A nuestro amor no le correspondería el nombre de tal si no estuviéramos dispuestos a aparcar nuestro bienestar por el bien de la otra persona. A un maltratador no hay que aguantarlo…
¿Se deduce de ahí que el sufrimiento y el amor son, por naturaleza, incompatibles? Vayamos despacio. Hay gente, lo vemos todos los días, que no se merece nuestro sacrificio. Pero otra sí. A nuestro amor no le correspondería el nombre de tal si no estuviéramos dispuestos a aparcar nuestro bienestar por el bien de la otra persona. A un maltratador no hay que aguantarlo, pero pueden darse muchas otras circunstancias en las que debamos aceptar una situación en la que todo no es de color de rosa. Piensen, por ejemplo, en la película El hijo de la novia. Héctor Alterio, un hombre mayor, cuida devotamente a Norma Aleandro, su pareja. ¿Qué razón puede tener para actuar así? En un mundo como el nuestro, en el que todo se mide por la comodidad, su comportamiento resulta poco menos que incomprensible.
Tendemos a pensar que el amor romántico es una especie de locura. Cuando nos ata, estamos perdidos. No hay nada qué hacer. Ni resistencia posible. Pero sucede que, las más de las veces, eso no es verdadero amor sino un vulgar apetito. Un caso arquetípico sería el del novio de Meg Ryan en French Kiss: la deja porque ha encontrado a otra mucho más escultural, aunque no tan simpática y, desde luego, menos inteligente. Si aceptamos que amar es un impulso irrefrenable, el chico tiene razón y su infidelidad está justificada. Su autorrealización le exige dejar el apego a las cosas viejas, propio de los arqueólogos, por lo nuevo y excitante.

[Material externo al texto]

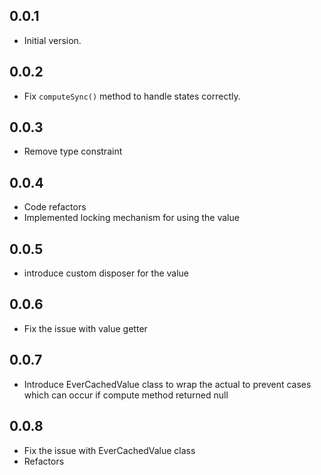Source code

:## 0.0.1

- Initial version.

## 0.0.2

- Fix `computeSync()` method to handle states correctly.

## 0.0.3

- Remove type constraint

## 0.0.4

- Code refactors
- Implemented locking mechanism for using the value

## 0.0.5

- introduce custom disposer for the value

## 0.0.6

- Fix the issue with value getter

## 0.0.7

- Introduce EverCachedValue<T> class to wrap the actual to prevent cases which can occur if compute method returned null

## 0.0.8

- Fix the issue with EverCachedValue<T> class
- Refactors
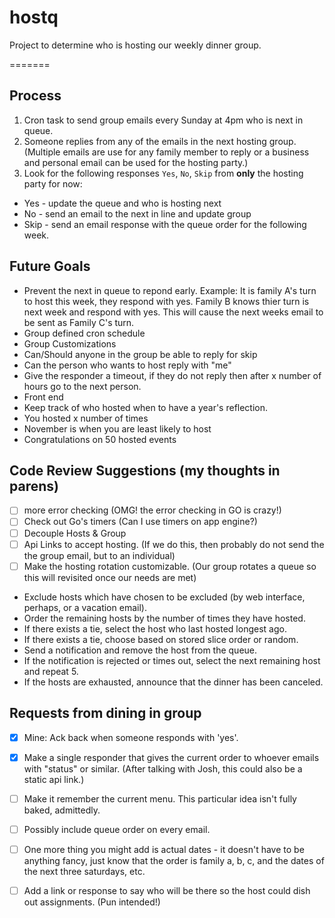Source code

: # hostq
Project to determine who is hosting our weekly dinner group. 


=======
## Process
1. Cron task to send group emails every Sunday at 4pm who is next in queue.
2. Someone replies from any of the emails in the next hosting group.  (Multiple emails are use for any family member to reply or a business and personal email can be used for the hosting party.)
3. Look for the following responses `Yes`, `No`, `Skip` from **only** the hosting party for now:  
  *  Yes - update the queue and who is hosting next
  *  No - send an email to the next in line and update group
  *  Skip - send an email response with the queue order for the following week.


## Future Goals
 * Prevent the next in queue to repond early.  Example:  It is family A's turn to host this week, they respond with yes.  Family B knows thier turn is next week and respond with yes.  This will cause the next weeks email to be sent as Family C's turn.
 * Group defined cron schedule
 * Group Customizations
  * Can/Should anyone in the group be able to reply for skip
  * Can the person who wants to host reply with "me"
  * Give the responder a timeout, if they do not reply then after x number of hours go to the next person. 
 * Front end
 * Keep track of who hosted when to have a year's reflection.
  * You hosted x number of times
  * November is when you are least likely to host
  * Congratulations on 50 hosted events

## Code Review Suggestions (my thoughts in parens)
- [ ] more error checking (OMG!  the error checking in GO is crazy!)
- [ ] Check out Go's timers (Can I use timers on app engine?)
- [ ] Decouple Hosts & Group
- [ ] Api Links to accept hosting.  (If we do this, then probably do not send the the group email, but to an individual)
- [ ] Make the hosting rotation customizable.  (Our group rotates a queue so this will revisited once our needs are met)
 *  Exclude hosts which have chosen to be excluded (by web interface, perhaps, or a vacation email).
 * Order the remaining hosts by the number of times they have hosted.
 * If there exists a tie, select the host who last hosted longest ago.
 * If there exists a tie, choose based on stored slice order or random.
 * Send a notification and remove the host from the queue.
 * If the notification is rejected or times out, select the next remaining host and repeat 5.
 * If the hosts are exhausted, announce that the dinner has been canceled.

## Requests from dining in group
- [x] Mine:  Ack back when someone responds with 'yes'. 
- [x] Make a single responder that gives the current order to whoever emails with "status" or similar.  (After talking with Josh, this could also be a static api link.)
- [ ] Make it remember the current menu. This particular idea isn't fully baked, admittedly.
- [ ] Possibly include queue order on every email.
- [ ] One more thing you might add is actual dates - it doesn't have to be anything fancy, just know that the order is family a, b, c, and the dates of the next three saturdays, etc.
- [ ] Add a link or response to say who will be there so the host could dish out assignments.  (Pun intended!)


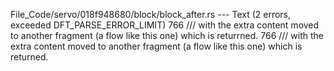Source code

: File_Code/servo/018f948680/block/block_after.rs --- Text (2 errors, exceeded DFT_PARSE_ERROR_LIMIT)
766     /// with the extra content moved to another fragment (a flow like this one) which is returrned.                                                      766     /// with the extra content moved to another fragment (a flow like this one) which is returned.

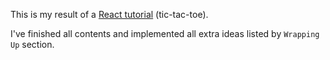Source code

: This is my result of a [React tutorial](https://ja.reactjs.org/tutorial/tutorial.html) (tic-tac-toe).

I've finished all contents and implemented all extra ideas listed by `Wrapping Up` section.

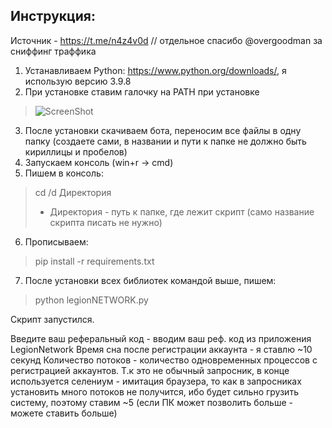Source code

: ## Инструкция:
Источник - https://t.me/n4z4v0d
// отдельное спасибо @overgoodman за сниффинг траффика

1. Устанавливаем Python: https://www.python.org/downloads/, я использую версию 3.9.8
2. При установке ставим галочку на PATH при установке

>![ScreenShot](https://img2.teletype.in/files/19/03/19032fbe-1912-4bf4-aed6-0f304c9bf12e.png)

3. После установки скачиваем бота, переносим все файлы в одну папку (создаете сами, в названии и пути к папке не должно быть кириллицы и пробелов)
4. Запускаем консоль (win+r -> cmd)
5. Пишем в консоль:
>cd /d Директория
>* Директория - путь к папке, где лежит скрипт (само название скрипта писать не нужно)
6. Прописываем:
>pip install -r requirements.txt
7. После установки всех библиотек командой выше, пишем:
>python legionNETWORK.py

Скрипт запустился.

Введите ваш реферальный код - вводим ваш реф. код из приложения LegionNetwork
Время сна после регистрации аккаунта - я ставлю ~10 секунд
Количество потоков - количество одновременных процессов с регистрацией аккаунтов. Т.к это не обычный запросник, в конце используется селениум - имитация браузера, то как в запросниках установить много потоков не получится, ибо будет сильно грузить систему, поэтому ставим ~5 (если ПК может позволить больше - можете ставить больше)
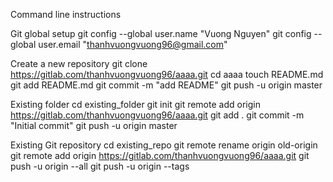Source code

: Command line instructions

Git global setup
git config --global user.name "Vuong Nguyen"
git config --global user.email "thanhvuongvuong96@gmail.com"

Create a new repository
git clone https://gitlab.com/thanhvuongvuong96/aaaa.git
cd aaaa
touch README.md
git add README.md
git commit -m "add README"
git push -u origin master

Existing folder
cd existing_folder
git init
git remote add origin https://gitlab.com/thanhvuongvuong96/aaaa.git
git add .
git commit -m "Initial commit"
git push -u origin master

Existing Git repository
cd existing_repo
git remote rename origin old-origin
git remote add origin https://gitlab.com/thanhvuongvuong96/aaaa.git
git push -u origin --all
git push -u origin --tags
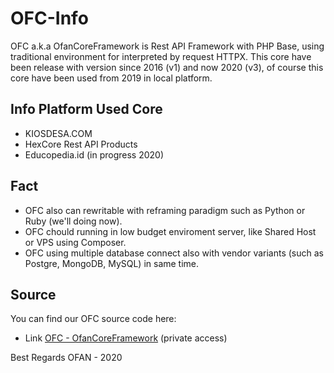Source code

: # OFC-Info
OFC a.k.a OfanCoreFramework is Rest API Framework with PHP Base, using traditional environment for interpreted by request HTTPX.
This core have been release with version since 2016 (v1) and now 2020 (v3), of course this core have been used from 2019 in local platform.

## Info Platform Used Core
- KIOSDESA.COM
- HexCore Rest API Products
- Educopedia.id (in progress 2020)

## Fact
- OFC also can rewritable with reframing paradigm such as Python or Ruby (we'll doing now).
- OFC chould running in low budget enviroment server, like Shared Host or VPS using Composer.
- OFC using multiple database connect also with vendor variants (such as Postgre, MongoDB, MySQL) in same time.

## Source
You can find our OFC source code here:
- Link [OFC - OfanCoreFramework](https://github.com/ofan-web-developer/OFC-API) (private access)

Best Regards
OFAN - 2020
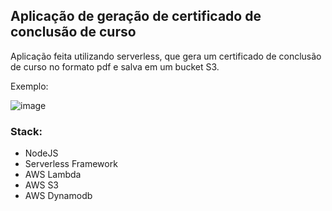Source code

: ## Aplicação de geração de certificado de conclusão de curso

Aplicação feita utilizando serverless, que gera um certificado de conclusão de curso no formato pdf e salva em um bucket S3.

Exemplo:

![image](https://user-images.githubusercontent.com/43077413/174837499-45b7c6ad-2892-4f2d-86eb-b72213f8fa19.png)


### Stack:
- NodeJS
- Serverless Framework
- AWS Lambda
- AWS S3
- AWS Dynamodb
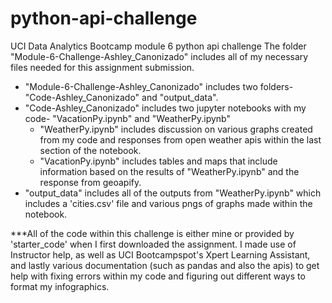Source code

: # python-api-challenge
UCI Data Analytics Bootcamp module 6 python api challenge
The folder "Module-6-Challenge-Ashley_Canonizado" includes all of my necessary files needed for this assignment submission.
- "Module-6-Challenge-Ashley_Canonizado" includes two folders- "Code-Ashley_Canonizado" and "output_data".
- "Code-Ashley_Canonizado" includes two jupyter notebooks with my code- "VacationPy.ipynb" and "WeatherPy.ipynb"
    - "WeatherPy.ipynb" includes discussion on various graphs created from my code and responses from open weather apis within the last section of the notebook. 
    - "VacationPy.ipynb" includes tables and maps that include information based on the results of "WeatherPy.ipynb" and the response from geoapify.
- "output_data" includes all of the outputs from "WeatherPy.ipynb" which includes a 'cities.csv' file and various pngs of graphs made within the notebook. 

***All of the code within this challenge is either mine or provided by 'starter_code' when I first downloaded the assignment. I made use of Instructor help, as well as UCI Bootcampspot's Xpert Learning Assistant, and lastly various documentation (such as pandas and also the apis) to get help with fixing errors within my code and figuring out different ways to format my infographics.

El verdadero romanticismo es otra cosa. Consiste, para empezar, en la lealtad a la palabra dada. Si podemos romper el compromiso por cualquier capricho, ese vínculo carece de valor. Una relación, además, se fundamenta en una memoria compartida, es decir, en todo lo que dos personas han vivido juntas. No me parece que sea sensato mutilar esa parte de nosotros mismos a las bravas, solamente por la atracción pasajera que sintamos en cualquier instante. La gente no se para a distinguir entre la emoción, esos fuegos artificiales que desaparecen tras un momento fugaz, del sentimiento, algo quizá menos estridente, pero de largo recorrido.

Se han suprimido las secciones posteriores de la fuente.